Competitive rewards are changing too. Old Competitive Points (CP) used on golden weapons will become "Legacy Competitive Points" and new CP will be tied to the year. You still earn them for winning (and drawing) games, but won't get a bonus for achieving a certain rank each season. For 2024, you can save up 3,000 CP to unlock Jade weapon skins for your favorite heroes. Any CP you have leftover will convert to legacy CP at the end of the year.
The existing ranks will get new icons and a new Champion rank will sit above the current highest rank, Grand Master, giving high-skill players a new goal to grind for.
A first step
Consistency seems to be a theme with season 9. Blizzard is ironing out spikes of damage and healing as well as clarifying your ranked progress incrementally. Skill in Overwatch has been notoriously hard to define over the course of its history and most of its problems stem from a disconnect between how players perceive it and how the game's systems reward you for it. The hope, I assume, is to start to close that gap as the game moves forward with new modes and new heroes in the future.
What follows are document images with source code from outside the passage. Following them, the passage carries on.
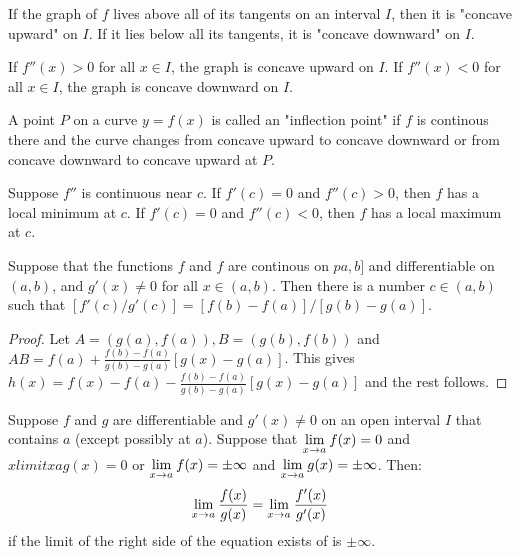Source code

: \documentclass[a4paper,11pt]{article}
\begin{document}
\begin{outline}
    If the graph of \(f\) lives above all of its tangents on an interval \(I\), then it is "concave upward"
    on \(I\). If it lies below all its tangents, it is "concave downward" on \(I\).
    
    If \(f''(x) > 0\) for all \(x \in I\), the graph is concave upward on \(I\). If \(f''(x) < 0\) for all
    \(x \in I\), the graph is concave downward on \(I\).
    
    A point \(P\) on a curve \(y = f(x)\) is called an "inflection point" if \(f\) is continous there
    and the curve changes from concave upward to concave downward or from concave downward to concave upward at
    \(P\).
    
    Suppose \(f''\) is continuous near \(c\). If \(f'(c) = 0\) and \(f''(c) > 0\), then \(f\) has a local minimum at
    \(c\). If \(f'(c) = 0\) and \(f''(c) < 0\), then \(f\) has a local maximum at \(c\).
    
    Suppose that the functions \(f\) and \(f\) are continous on \(pa, b]\) and differentiable on \((a, b)\), and
    \(g'(x) \neq 0\) for all \(x \in (a, b)\). Then there is a number \(c \in (a, b)\) such that \([f'(c)/g'(c)] =
    [f(b)-f(a)]/[g(b)-g(a)]\).
    
    \begin{proof}
      Let \(A = (g(a), f(a)), B = (g(b), f(b))\) and \(AB = f(a) + \frac{f(b)-f(a)}{g(b)-g(a)}[g(x)-g(a)]\).
      This gives \(h(x) = f(x)-f(a)-\frac{f(b)-f(a)}{g(b)-g(a)}[g(x)-g(a)]\) and the rest follows.
    \end{proof}
    
    Suppose \(f\) and \(g\) are differentiable and \(g'(x) \neq 0\) on an open interval \(I\) that contains \(a\)
    (except possibly at \(a\)). Suppose that \(\lim\limits_{x\rightarrow a^{}}f(x) = 0\) and \(xlimit{x}{a}g(x) = 0\) or 
    \(\lim\limits_{x\rightarrow a^{}}f(x) = \pm\infty\) and \(\lim\limits_{x\rightarrow a^{}}g(x) = \pm\infty\). Then:
    \[
      \lim\limits_{x\rightarrow a^{}}\frac{f(x)}{g(x)} = \lim\limits_{x\rightarrow a^{}}\frac{f'(x)}{g'(x)}
    \]
    if the limit of the right side of the equation exists of is \(\pm\infty\).
    

\end{outline}
\end{document}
Everything here feels like Blizzard canonizing the correct way to play Overwatch at the cost of minimizing the types of strategies you'd see in the original game. There will be fewer opportunities for creative plays like a Mei wall lifting someone up and over a building when it's far easier to just shoot at the enemy team directly. But by honing in each role, your team's goals will likely align more often, making for smoother matches and a more linear learning curve.
I can't help from being a little sad about what might be lost with a fundamental change like this, but I'm hopeful that Overwatch 2 might finally feel like a sequel with a distinct identity after a year of watching it try to figure itself out.